"""

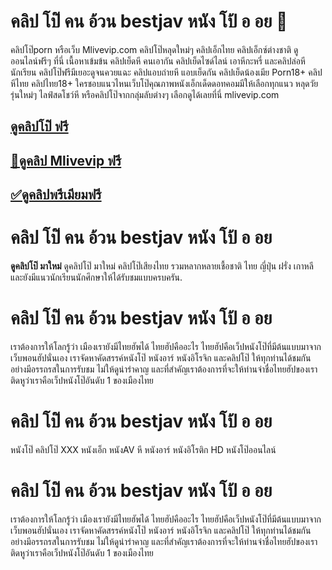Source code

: # คลิป โป๊ คน อ้วน bestjav หนัง โป้ อ อย 🎰

คลิปโป๊porn หรือเว็บ Mlivevip.com คลิปโป๊หลุดใหม่ๆ คลิปเอ็กไทย คลิปเอ็กซ์ต่างชาติ ดูออนไลน์ฟรีๆ ที่นี่ เนื้อหาเข้มข้น คลิปเย็ดหี คนเอากัน คลิปเย็ดไซด์ไลน์ เอาหีกะหรี่ และคลิปล่อหีนักเรียน คลิปโป๊ฟรีมีเยอะดูจนควยแฉะ คลิปแอบถ่ายหี แอบเย็ดกัน คลิปเย็ดน้องเมีย Porn18+ คลิปหีไทย คลิปไทย18+ ใครชอบแนวไหนเว็บโป๊คุณภาพหนังเอ็กเด็ดดอทคอมมีให้เลือกทุกแนว หลุดวัยรุ่นใหม่ๆ ไลฟ์สดโชว์หี หรือคลิปโป๊จากกลุ่มลับต่างๆ เลือกดูได้เลยที่นี่ mlivevip.com 

## [ดูคลิปโป๊ ฟรี](https://warp.bz/clipxxfree)
## [🔰ดูคลิป Mlivevip ฟรี](https://warp.bz/clipxxfree)
## [✅ดูคลิปพรีเมียมฟรี](hhttps://warp.bz/clipxxfree)

# คลิป โป๊ คน อ้วน bestjav หนัง โป้ อ อย

<b>ดูคลิปโป๊ มาใหม่</b> ดูคลิปโป๊ มาใหม่ คลิปโป๊เสียงไทย รวมหลากหลายเชื้อชาติ ไทย ญี่ปุ่น ฝรั่ง เกาหลี และยังมีแนวนักเรียนนักศึกษาให้ได้รับชมแบบครบครัน.


# คลิป โป๊ คน อ้วน bestjav หนัง โป้ อ อย

เราต้องการให้โลกรู้ว่า เมืองเรายังมีไทยฮัพได้ ไทยฮัปคืออะไร ไทยฮัปคือเว็ปหนังโป๊ที่มีต้นแบบมาจากเว็บพอนฮัปนั่นเอง เราจัดหาคัดสรรค์หนังโป๊ หนังอาร์ หนังอิโรจิก และคลิปโป๊ ให้ทุกท่านได้ชมกันอย่างมีอรรถรสในการรับชม ไม่ให้ดูน่ารำคาญ และที่สำคัญเราต้องการที่จะให้ท่านจำชื่อไทยฮัปของเราติดหูว่าเราคือเว็ปหนังโป๊อันดับ 1 ของเมืองไทย

 
# คลิป โป๊ คน อ้วน bestjav หนัง โป้ อ อย

หนังโป๊ คลิปโป๊ XXX หนังเอ็ก หนังAV หี หนังอาร์ หนังอิโรติก HD หนังโป๊ออนไลน์


# คลิป โป๊ คน อ้วน bestjav หนัง โป้ อ อย

เราต้องการให้โลกรู้ว่า เมืองเรายังมีไทยฮัพได้ ไทยฮัปคืออะไร ไทยฮัปคือเว็ปหนังโป๊ที่มีต้นแบบมาจากเว็บพอนฮัปนั่นเอง เราจัดหาคัดสรรค์หนังโป๊ หนังอาร์ หนังอิโรจิก และคลิปโป๊ ให้ทุกท่านได้ชมกันอย่างมีอรรถรสในการรับชม ไม่ให้ดูน่ารำคาญ และที่สำคัญเราต้องการที่จะให้ท่านจำชื่อไทยฮัปของเราติดหูว่าเราคือเว็ปหนังโป๊อันดับ 1 ของเมืองไทย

"""

WHAT YOU NEED TO DO: Only the number is wanted: how many lines of the material contain the word "Mlivevip"?

YOUR SOLUTION: 2